The kids and I are reading The Hobbit together, and it’s another rewarding re-read for me. I tend to read stories so quickly the first time, because I’m caught up in the plot and just want to find out what happens! Reading again, and reading aloud, has been so good, especially as I’ve been feeling like Bilbo—caught up in a journey that I’m not quite sure about, with little idea of the road ahead, and little confidence in my own skills and bravery to go on.
From “On Unnecessarily Owning Art”: “art, in particular, which is not necessary for anyone to own, is most understandable in grander houses owned by richer people. It’s expected there, but surprising here. And yet the pen and the brush and the paint and clay and the mandolin and the Word made flesh all tie together so pleasingly. The Creator created all the creators who are creating—and that is all of us in some form, the cake-bakers and the garden-planters too—and then visited the creation in person, to make a lot of things abundantly clear. It is good to number art among the things we love.”
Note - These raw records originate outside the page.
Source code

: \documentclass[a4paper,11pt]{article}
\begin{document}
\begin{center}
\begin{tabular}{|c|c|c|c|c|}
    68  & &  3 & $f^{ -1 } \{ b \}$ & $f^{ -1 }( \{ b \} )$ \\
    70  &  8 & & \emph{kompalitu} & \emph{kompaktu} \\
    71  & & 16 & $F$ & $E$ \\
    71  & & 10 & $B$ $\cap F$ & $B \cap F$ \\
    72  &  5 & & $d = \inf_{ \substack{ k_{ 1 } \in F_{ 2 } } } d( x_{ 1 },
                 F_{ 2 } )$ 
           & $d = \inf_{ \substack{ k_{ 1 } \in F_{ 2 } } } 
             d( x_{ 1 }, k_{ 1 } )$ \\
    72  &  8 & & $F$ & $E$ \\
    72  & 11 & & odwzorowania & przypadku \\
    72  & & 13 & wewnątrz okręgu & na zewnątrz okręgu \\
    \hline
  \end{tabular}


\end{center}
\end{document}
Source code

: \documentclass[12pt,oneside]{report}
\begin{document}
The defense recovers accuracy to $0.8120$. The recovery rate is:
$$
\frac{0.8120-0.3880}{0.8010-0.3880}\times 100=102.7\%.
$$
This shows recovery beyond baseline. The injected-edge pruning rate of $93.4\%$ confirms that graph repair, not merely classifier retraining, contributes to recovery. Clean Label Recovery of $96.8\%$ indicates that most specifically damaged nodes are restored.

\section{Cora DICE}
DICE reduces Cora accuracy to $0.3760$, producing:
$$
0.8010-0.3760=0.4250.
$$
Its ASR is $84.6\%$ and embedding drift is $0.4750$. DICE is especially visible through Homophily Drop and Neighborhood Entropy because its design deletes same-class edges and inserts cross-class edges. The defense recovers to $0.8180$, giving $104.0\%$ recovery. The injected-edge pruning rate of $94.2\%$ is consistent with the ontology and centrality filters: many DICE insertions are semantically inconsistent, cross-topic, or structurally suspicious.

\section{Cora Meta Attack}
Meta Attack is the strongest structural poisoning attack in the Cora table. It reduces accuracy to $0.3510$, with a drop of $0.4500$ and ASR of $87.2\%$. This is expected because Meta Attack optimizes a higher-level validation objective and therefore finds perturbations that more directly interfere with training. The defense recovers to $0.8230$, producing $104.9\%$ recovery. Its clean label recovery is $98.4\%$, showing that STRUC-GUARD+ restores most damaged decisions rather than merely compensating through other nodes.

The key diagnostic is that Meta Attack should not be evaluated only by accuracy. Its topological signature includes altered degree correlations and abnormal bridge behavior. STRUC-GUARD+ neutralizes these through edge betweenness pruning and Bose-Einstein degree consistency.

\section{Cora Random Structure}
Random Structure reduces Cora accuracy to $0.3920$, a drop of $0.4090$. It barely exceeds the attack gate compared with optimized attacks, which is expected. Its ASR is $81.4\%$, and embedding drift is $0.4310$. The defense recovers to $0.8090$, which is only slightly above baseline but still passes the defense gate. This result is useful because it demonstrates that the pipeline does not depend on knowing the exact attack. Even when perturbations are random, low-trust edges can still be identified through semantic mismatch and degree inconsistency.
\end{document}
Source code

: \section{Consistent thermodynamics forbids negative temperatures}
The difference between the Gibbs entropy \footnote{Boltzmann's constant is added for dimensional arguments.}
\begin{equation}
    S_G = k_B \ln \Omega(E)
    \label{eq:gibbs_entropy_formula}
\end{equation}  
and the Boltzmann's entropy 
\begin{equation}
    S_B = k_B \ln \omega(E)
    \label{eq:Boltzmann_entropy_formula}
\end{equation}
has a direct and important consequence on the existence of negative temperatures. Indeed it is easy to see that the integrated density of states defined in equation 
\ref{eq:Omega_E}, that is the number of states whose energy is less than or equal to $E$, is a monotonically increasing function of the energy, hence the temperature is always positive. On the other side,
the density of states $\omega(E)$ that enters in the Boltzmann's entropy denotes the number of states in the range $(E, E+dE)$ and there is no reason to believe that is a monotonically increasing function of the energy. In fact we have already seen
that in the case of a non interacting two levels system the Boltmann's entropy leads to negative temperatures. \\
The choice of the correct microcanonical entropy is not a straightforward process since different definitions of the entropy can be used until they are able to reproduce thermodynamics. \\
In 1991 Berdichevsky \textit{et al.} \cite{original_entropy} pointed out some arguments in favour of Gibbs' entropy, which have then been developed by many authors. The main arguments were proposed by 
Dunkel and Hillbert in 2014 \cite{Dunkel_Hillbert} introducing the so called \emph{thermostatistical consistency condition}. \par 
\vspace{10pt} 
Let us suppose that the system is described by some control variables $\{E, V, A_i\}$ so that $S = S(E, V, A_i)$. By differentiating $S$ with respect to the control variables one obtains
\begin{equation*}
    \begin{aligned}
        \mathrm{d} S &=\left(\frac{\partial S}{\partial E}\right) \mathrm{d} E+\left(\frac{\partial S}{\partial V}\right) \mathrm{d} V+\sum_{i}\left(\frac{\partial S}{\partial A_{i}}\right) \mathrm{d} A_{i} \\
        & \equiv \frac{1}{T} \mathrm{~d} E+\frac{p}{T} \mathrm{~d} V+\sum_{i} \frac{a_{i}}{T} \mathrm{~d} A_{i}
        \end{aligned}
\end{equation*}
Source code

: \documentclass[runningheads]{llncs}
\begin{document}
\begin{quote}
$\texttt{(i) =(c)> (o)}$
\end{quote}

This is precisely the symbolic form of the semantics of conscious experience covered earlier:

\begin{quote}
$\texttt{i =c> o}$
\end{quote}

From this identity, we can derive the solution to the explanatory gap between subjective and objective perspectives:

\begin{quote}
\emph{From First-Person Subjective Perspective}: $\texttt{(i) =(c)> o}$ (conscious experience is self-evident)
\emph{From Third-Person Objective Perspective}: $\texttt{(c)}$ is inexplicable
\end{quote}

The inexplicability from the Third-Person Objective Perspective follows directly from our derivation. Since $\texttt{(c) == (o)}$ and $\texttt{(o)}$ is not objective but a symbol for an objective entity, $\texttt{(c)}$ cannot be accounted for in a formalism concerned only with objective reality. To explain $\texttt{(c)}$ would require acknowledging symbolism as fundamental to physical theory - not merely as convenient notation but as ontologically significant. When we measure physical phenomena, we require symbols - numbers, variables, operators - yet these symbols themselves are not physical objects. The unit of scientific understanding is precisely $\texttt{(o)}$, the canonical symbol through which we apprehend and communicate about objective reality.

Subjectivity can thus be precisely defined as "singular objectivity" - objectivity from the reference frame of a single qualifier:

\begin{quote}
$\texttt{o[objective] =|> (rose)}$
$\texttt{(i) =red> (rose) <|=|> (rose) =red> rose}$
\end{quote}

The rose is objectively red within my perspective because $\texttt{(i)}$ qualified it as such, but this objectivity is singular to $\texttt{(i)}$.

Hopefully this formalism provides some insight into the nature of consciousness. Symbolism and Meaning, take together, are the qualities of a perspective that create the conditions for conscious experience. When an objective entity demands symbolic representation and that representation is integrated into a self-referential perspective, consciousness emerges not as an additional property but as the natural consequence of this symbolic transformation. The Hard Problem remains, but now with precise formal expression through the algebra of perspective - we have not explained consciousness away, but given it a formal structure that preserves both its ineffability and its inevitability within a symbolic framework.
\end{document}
From “Embodiment’s Grace”: “While there are many ways to interpret the markers of “progress” over the last millennium, one fairly steady line stretching east along the x axis is the gradual displacement of bodies. Sure, we still feel a need to sustain our corporeal forms the way one would care for a machine—keeping them fed, giving them the necessary rest and exercise. But those at the steering wheel of our global drive toward economic and technological advancement seem to have assumed that the human body is ancillary to the real goals at hand. The very container for our creatureliness is the latest casualty in Tolkien’s long defeat.”
Lord God Almighty,
shaper and ruler of all creatures,
we pray for your great mercy,
that you guide us towards you,
for we cannot find our way.
And guide us to your will, to the need of our soul,
for we cannot do it ourselves.
And make our mind steadfast in your will
and aware of our soul’s need.
Strengthen us against the temptations of the devil,
and remove from us all lust and every unrighteousness,
and shield us against our foes, seen and unseen.
Teach us to do your will,
that we may inwardly love you before all things with a pure mind.
For you are our maker and our redeemer,
our help, our comfort, our trust, our hope;
praise and glory be to you now and forever.